Troubleshooting
Intro
The Throubleshooting interview it's something "weird" that not all the companies do and it's something hard to prepare.
But preparing for system design could help you.
Usually it's an open ended question such as:
two hours ago, we started getting alerts that ~5% of our customers cannot see ads
Starting from there, you have to ask questions to retrieve more info, as if we were playing D&D.
The goal here is to understand how you tackle problems and your reasoning process to get to the solution (but usually it is not mandatory to reach the end).
Advices
As we said, we should ask clarifying questions
Imagine you are in a real situation and just explain what you would do, where would you search for clues, what would you look for, etc...

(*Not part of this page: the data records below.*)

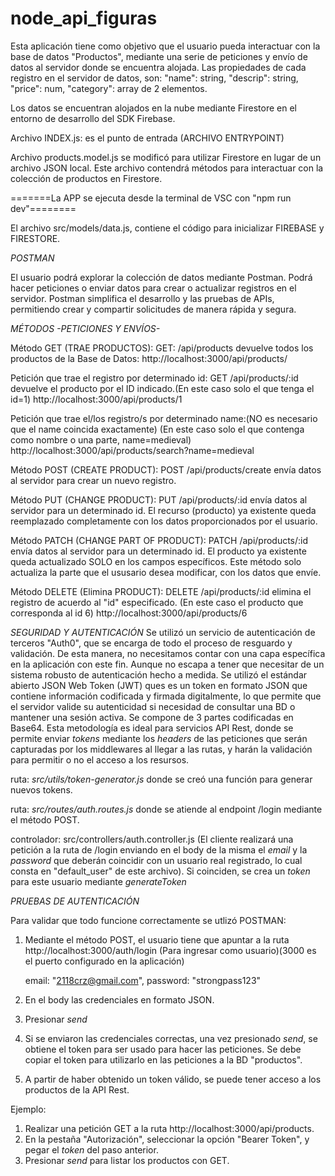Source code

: # node_api_figuras

Esta aplicación tiene como objetivo que el usuario pueda interactuar con la base de datos "Productos", mediante una serie de peticiones y envío de datos al servidor donde se encuentra alojada. 
Las propiedades de cada registro en el servidor de datos, son:
"name": string,
"descrip": string, 
"price": num,
"category": array de 2 elementos.

Los datos se encuentran alojados en la nube mediante Firestore en el entorno de desarrollo del SDK Firebase.

Archivo INDEX.js: es el punto de entrada (ARCHIVO ENTRYPOINT)

Archivo products.model.js se modificó para utilizar Firestore en lugar de un archivo JSON local. Este archivo contendrá métodos para interactuar con la colección de productos en Firestore.


=======La APP se ejecuta desde la terminal de VSC con "npm run dev"========


El archivo src/models/data.js, contiene el código para inicializar FIREBASE y FIRESTORE.


_POSTMAN_

El usuario podrá explorar la colección de datos mediante Postman. Podrá hacer peticiones o enviar datos para crear o actualizar registros en el servidor.
Postman simplifica el desarrollo y las pruebas de APIs, permitiendo crear y compartir solicitudes de manera rápida y segura.

_MÉTODOS -PETICIONES Y ENVÍOS-_

Método GET (TRAE PRODUCTOS):
GET: /api/products devuelve todos los productos de la Base de Datos:
http://localhost:3000/api/products/

Petición que trae el registro por determinado id:
GET /api/products/:id devuelve el producto por el ID indicado.(En este caso solo el que tenga el id=1)
http://localhost:3000/api/products/1

Petición que trae el/los registro/s por determinado name:(NO es necesario que el name coincida exactamente)
(En este caso solo el que contenga como nombre o una parte, name=medieval)
http://localhost:3000/api/products/search?name=medieval

Método POST (CREATE PRODUCT):
POST /api/products/create envía datos al servidor para crear un nuevo registro.

Método PUT (CHANGE PRODUCT):
PUT /api/products/:id envía datos al servidor para un determinado id. El recurso (producto) ya existente queda reemplazado completamente con los datos proporcionados por el usuario.

Método PATCH (CHANGE PART OF PRODUCT):
PATCH /api/products/:id envía datos al servidor para un determinado id. El producto ya existente queda actualizado SOLO en los campos específicos. Este método solo actualiza la parte que el ususario desea modificar, con los datos que envíe.

Método DELETE (Elimina PRODUCT):
DELETE /api/products/:id elimina el registro de acuerdo al "id" especificado.
(En este caso el producto que corresponda al id 6)
http://localhost:3000/api/products/6

_SEGURIDAD Y AUTENTICACIÓN_
Se utilizó un servicio de autenticación de terceros "Auth0", que se encarga de todo el proceso de resguardo y validación. De esta manera, no necesitamos contar con una capa específica en la aplicación con este fin. Aunque no escapa a tener que necesitar de un sistema robusto de autenticación hecho a medida.
Se utilizó el estándar abierto JSON Web Token (JWT) ques es un token en formato JSON que contiene información codificada y firmada digitalmente, lo que permite que el servidor valide su autenticidad si necesidad de consultar una BD o mantener una sesión activa. Se compone de 3 partes codificadas en Base64.
Esta metodología es ideal para servicios API Rest, donde se permite enviar _tokens_ mediante los _headers_ de las peticiones que serán capturadas por los middlewares al llegar a las rutas, y harán la validación para permitir o no el acceso a los resursos.

ruta: _src/utils/token-generator.js_ donde se creó una función para generar nuevos tokens.

ruta: _src/routes/auth.routes.js_ donde se atiende al endpoint /login mediante el método POST.

controlador: src/controllers/auth.controller.js    (El cliente realizará una petición a la ruta de /login enviando en el body de la misma el _email_ y la _password_ que deberán coincidir con un usuario real registrado, lo cual consta en "default_user" de este archivo). Si coinciden, se crea un _token_ para este usuario mediante _generateToken_

_PRUEBAS DE AUTENTICACIÓN_

Para validar que todo funcione correctamente se utlizó POSTMAN:
1) Mediante el método POST, el usuario tiene que apuntar a la ruta http://localhost:3000/auth/login (Para ingresar como usuario)(3000 es el puerto configurado en la aplicación)

    email: "2118crz@gmail.com",
    password: "strongpass123"

    
2) En el body las credenciales en formato JSON.
3) Presionar _send_ 
4) Si se enviaron las credenciales correctas, una vez presionado _send_, se obtiene el token para ser usado para
hacer las peticiones. Se debe copiar el token para utilizarlo en las peticiones a la BD "productos".
5) A partir de haber obtenido un token válido, se puede tener acceso a los productos de la API Rest.

Ejemplo:   
1) Realizar una petición GET a la ruta http://localhost:3000/api/products.
2) En la pestaña "Autorización", seleccionar la opción "Bearer Token", y pegar el _token_ del paso anterior.
3) Presionar _send_ para listar los productos con GET.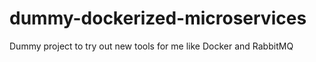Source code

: # dummy-dockerized-microservices
Dummy project to try out new tools for me like Docker and RabbitMQ
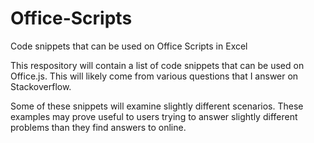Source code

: # Office-Scripts
Code snippets that can be used on Office Scripts in Excel

This respository will contain a list of code snippets that can be used on Office.js. 
This will likely come from various questions that I answer on Stackoverflow.

Some of these snippets will examine slightly different scenarios. These examples may prove 
useful to users trying to answer slightly different problems than they find answers to online.
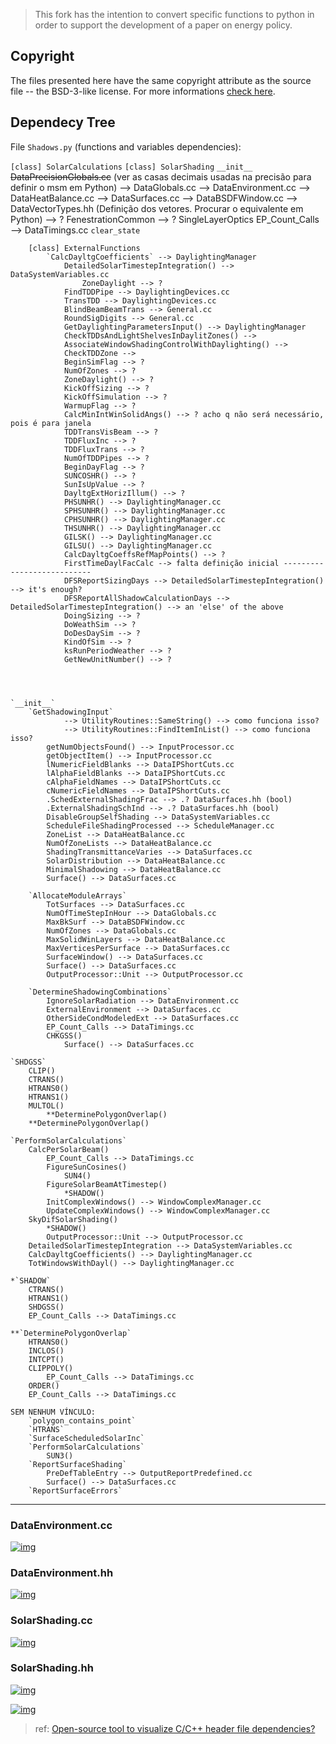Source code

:> This fork has the intention to convert specific functions to python in order to support the development of a paper on energy policy.

## Copyright

The files presented here have the same copyright attribute as the source file -- the BSD-3-like license.
For more informations [check here](https://github.com/NREL/EnergyPlus#license--contributing-development-).

## Dependecy Tree

File `Shadows.py` (functions and variables dependencies):

`[class] SolarCalculations`
	`[class] SolarShading`
		`__init__`
		    ~~DataPrecisionGlobals.cc~~ (ver as casas decimais usadas na precisão para definir o msm em Python)
		    --> DataGlobals.cc
		    --> DataEnvironment.cc
	        --> DataHeatBalance.cc
	        --> DataSurfaces.cc
	        --> DataBSDFWindow.cc
    	    --> DataVectorTypes.hh (Definição dos vetores. Procurar o equivalente em Python)
    	    --> ? FenestrationCommon
    	    --> ? SingleLayerOptics
    	    EP_Count_Calls --> DataTimings.cc
		`clear_state`

		[class] ExternalFunctions
			`CalcDayltgCoefficients` --> DaylightingManager
				DetailedSolarTimestepIntegration() --> DataSystemVariables.cc
					ZoneDaylight --> ?
				FindTDDPipe --> DaylightingDevices.cc
				TransTDD --> DaylightingDevices.cc
				BlindBeamBeamTrans --> General.cc
				RoundSigDigits --> General.cc
				GetDaylightingParametersInput() --> DaylightingManager
				CheckTDDsAndLightShelvesInDaylitZones() -->
				AssociateWindowShadingControlWithDaylighting() -->
				CheckTDDZone --> 
				BeginSimFlag --> ?
				NumOfZones --> ?
				ZoneDaylight() --> ?
				KickOffSizing --> ?
				KickOffSimulation --> ?
				WarmupFlag --> ?
				CalcMinIntWinSolidAngs() --> ? acho q não será necessário, pois é para janela
				TDDTransVisBeam --> ?
				TDDFluxInc --> ?
				TDDFluxTrans --> ?
				NumOfTDDPipes --> ?
				BeginDayFlag --> ?
				SUNCOSHR() --> ?
				SunIsUpValue --> ?
				DayltgExtHorizIllum() --> ?
				PHSUNHR() --> DaylightingManager.cc
				SPHSUNHR() --> DaylightingManager.cc
				CPHSUNHR() --> DaylightingManager.cc
				THSUNHR() --> DaylightingManager.cc
				GILSK() --> DaylightingManager.cc
				GILSU() --> DaylightingManager.cc
				CalcDayltgCoeffsRefMapPoints() --> ?
				FirstTimeDaylFacCalc --> falta definição inicial ---------------------------
				DFSReportSizingDays --> DetailedSolarTimestepIntegration() --> it's enough?
				DFSReportAllShadowCalculationDays --> DetailedSolarTimestepIntegration() --> an 'else' of the above
				DoingSizing --> ?
				DoWeathSim --> ?
				DoDesDaySim --> ?
				KindOfSim --> ?
				ksRunPeriodWeather --> ?
				GetNewUnitNumber() --> ?



	
	`__init__`
		`GetShadowingInput`
		        --> UtilityRoutines::SameString() --> como funciona isso?
		        --> UtilityRoutines::FindItemInList() --> como funciona isso?
		    getNumObjectsFound() --> InputProcessor.cc
		    getObjectItem() --> InputProcessor.cc
		    lNumericFieldBlanks --> DataIPShortCuts.cc
            lAlphaFieldBlanks --> DataIPShortCuts.cc
            cAlphaFieldNames --> DataIPShortCuts.cc
            cNumericFieldNames --> DataIPShortCuts.cc
            .SchedExternalShadingFrac --> .? DataSurfaces.hh (bool)
            .ExternalShadingSchInd --> .? DataSurfaces.hh (bool)
            DisableGroupSelfShading --> DataSystemVariables.cc
			ScheduleFileShadingProcessed --> ScheduleManager.cc
			ZoneList --> DataHeatBalance.cc
			NumOfZoneLists --> DataHeatBalance.cc
			ShadingTransmittanceVaries --> DataSurfaces.cc
			SolarDistribution --> DataHeatBalance.cc
			MinimalShadowing --> DataHeatBalance.cc
			Surface() --> DataSurfaces.cc

		`AllocateModuleArrays`
			TotSurfaces --> DataSurfaces.cc
			NumOfTimeStepInHour --> DataGlobals.cc
			MaxBkSurf --> DataBSDFWindow.cc
			NumOfZones --> DataGlobals.cc
			MaxSolidWinLayers --> DataHeatBalance.cc
			MaxVerticesPerSurface --> DataSurfaces.cc
			SurfaceWindow() --> DataSurfaces.cc
			Surface() --> DataSurfaces.cc
			OutputProcessor::Unit --> OutputProcessor.cc

		`DetermineShadowingCombinations`
			IgnoreSolarRadiation --> DataEnvironment.cc
			ExternalEnvironment --> DataSurfaces.cc
			OtherSideCondModeledExt --> DataSurfaces.cc
			EP_Count_Calls --> DataTimings.cc
			CHKGSS()
			    Surface() --> DataSurfaces.cc
	
	`SHDGSS`
		CLIP()
		CTRANS()
		HTRANS0()
		HTRANS1()
		MULTOL()
			**DeterminePolygonOverlap()
		**DeterminePolygonOverlap()

	`PerformSolarCalculations`
		CalcPerSolarBeam()
			EP_Count_Calls --> DataTimings.cc
			FigureSunCosines()
				SUN4()
			FigureSolarBeamAtTimestep()
				*SHADOW()
			InitComplexWindows() --> WindowComplexManager.cc
			UpdateComplexWindows() --> WindowComplexManager.cc
		SkyDifSolarShading()
			*SHADOW()
			OutputProcessor::Unit --> OutputProcessor.cc
		DetailedSolarTimestepIntegration --> DataSystemVariables.cc
		CalcDayltgCoefficients() --> DaylightingManager.cc
		TotWindowsWithDayl() --> DaylightingManager.cc

	*`SHADOW`
		CTRANS()
		HTRANS1()
		SHDGSS()
		EP_Count_Calls --> DataTimings.cc

	**`DeterminePolygonOverlap`
		HTRANS0()
		INCLOS()
		INTCPT()
		CLIPPOLY()
			EP_Count_Calls --> DataTimings.cc
		ORDER()
		EP_Count_Calls --> DataTimings.cc

	SEM NENHUM VÍNCULO:
		`polygon_contains_point`
		`HTRANS`
		`SurfaceScheduledSolarInc`
		`PerformSolarCalculations`
			SUN3()
		`ReportSurfaceShading`
			PreDefTableEntry --> OutputReportPredefined.cc
			Surface() --> DataSurfaces.cc
		`ReportSurfaceErrors`




---


### DataEnvironment.cc
[![img](https://github.com/yurigabrich/EnergyPlusShadow/blob/develop/html/DataEnvironment_8cc__incl.png)](https://github.com/yurigabrich/EnergyPlusShadow/blob/develop/EnergyPlus/DataEnvironment.cc)

### DataEnvironment.hh
[![img](https://github.com/yurigabrich/EnergyPlusShadow/blob/develop/html/DataEnvironment_8hh__incl.png)](https://github.com/yurigabrich/EnergyPlusShadow/blob/develop/EnergyPlus/DataEnvironment.hh)

### SolarShading.cc
[![img](https://github.com/yurigabrich/EnergyPlusShadow/blob/develop/html/SolarShading_8cc__incl.png)](https://github.com/yurigabrich/EnergyPlusShadow/blob/develop/EnergyPlus/SolarShading.cc)

### SolarShading.hh
[![img](https://github.com/yurigabrich/EnergyPlusShadow/blob/develop/html/SolarShading_8hh__incl.png)](https://github.com/yurigabrich/EnergyPlusShadow/blob/develop/EnergyPlus/SolarShading.hh)

[![img](https://github.com/yurigabrich/EnergyPlusShadow/blob/develop/html/SolarShading_8hh__dep__incl.png)](https://github.com/yurigabrich/EnergyPlusShadow/blob/develop/EnergyPlus/SolarShading.hh)

> ref: [Open-source tool to visualize C/C++ header file dependencies?](https://stackoverflow.com/questions/1190597/open-source-tool-to-visualize-c-c-header-file-dependencies)
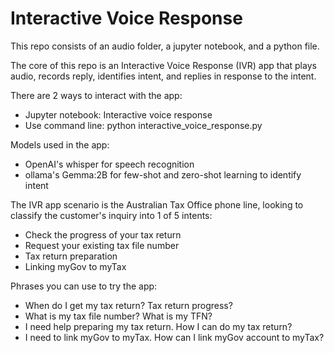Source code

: # Interactive Voice Response

This repo consists of an audio folder, a jupyter notebook, and a python file.

The core of this repo is an Interactive Voice Response (IVR) app that plays audio, records reply, identifies intent, and replies in response to the intent.

There are 2 ways to interact with the app:
- Jupyter notebook: Interactive voice response
- Use command line: python interactive_voice_response.py

Models used in the app: 
- OpenAI's whisper for speech recognition
- ollama's Gemma:2B for few-shot and zero-shot learning to identify intent

The IVR app scenario is the Australian Tax Office phone line, looking to classify the customer's inquiry into 1 of 5 intents:
- Check the progress of your tax return
- Request your existing tax file number
- Tax return preparation
- Linking myGov to myTax

Phrases you can use to try the app:
- When do I get my tax return? Tax return progress?
- What is my tax file number? What is my TFN?
- I need help preparing my tax return. How I can do my tax return?
- I need to link myGov to myTax. How can I link myGov account to myTax?


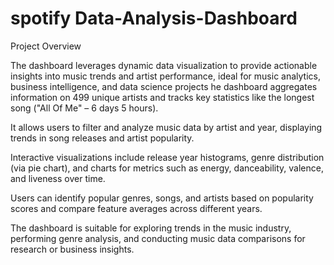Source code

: # spotify Data-Analysis-Dashboard
Project Overview


The dashboard leverages dynamic data visualization to provide actionable insights into music trends and artist performance, ideal for music analytics, business intelligence, and data science projects
he dashboard aggregates information on 499 unique artists and tracks key statistics like the longest song ("All Of Me" – 6 days 5 hours).

It allows users to filter and analyze music data by artist and year, displaying trends in song releases and artist popularity.

Interactive visualizations include release year histograms, genre distribution (via pie chart), and charts for metrics such as energy, danceability, valence, and liveness over time.

Users can identify popular genres, songs, and artists based on popularity scores and compare feature averages across different years.

The dashboard is suitable for exploring trends in the music industry, performing genre analysis, and conducting music data comparisons for research or business insights.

The important thing is to show good thinking, good analytical skills, general knowledge of how different software systems work, and that you know how to deal with problems and try to solve them.
Topics
Preparing for System Design will help you with the Troubleshooting interview.
So be prepared to talk about things like:
- Accessing Servers
- Viewing Logs
- Tracing and Metrics
- Unix Commands
- Distributed Systems
Example Questions
Examples
- is it a distributed system? Do we have multiple regions?
- What’s the infrastructure? (k8s?)
- What Does the system look like? (services, dependencies, dbs, etc)
- have we released a new version recently?
- do we have logs and are they searchable?
- can we look at fields of alerting metrics?
- does it affect all clients or a specific one? (mobile, desktop, etc)
- is the problem global or a small area? (maybe it’s only one region or zone)
- maybe it’s just one replica?
- service/kernel/system version? Is it the same for every replica?
- Do we have tracing? -> easier to form hypothesis
- Do we know which host and timestamp to look at?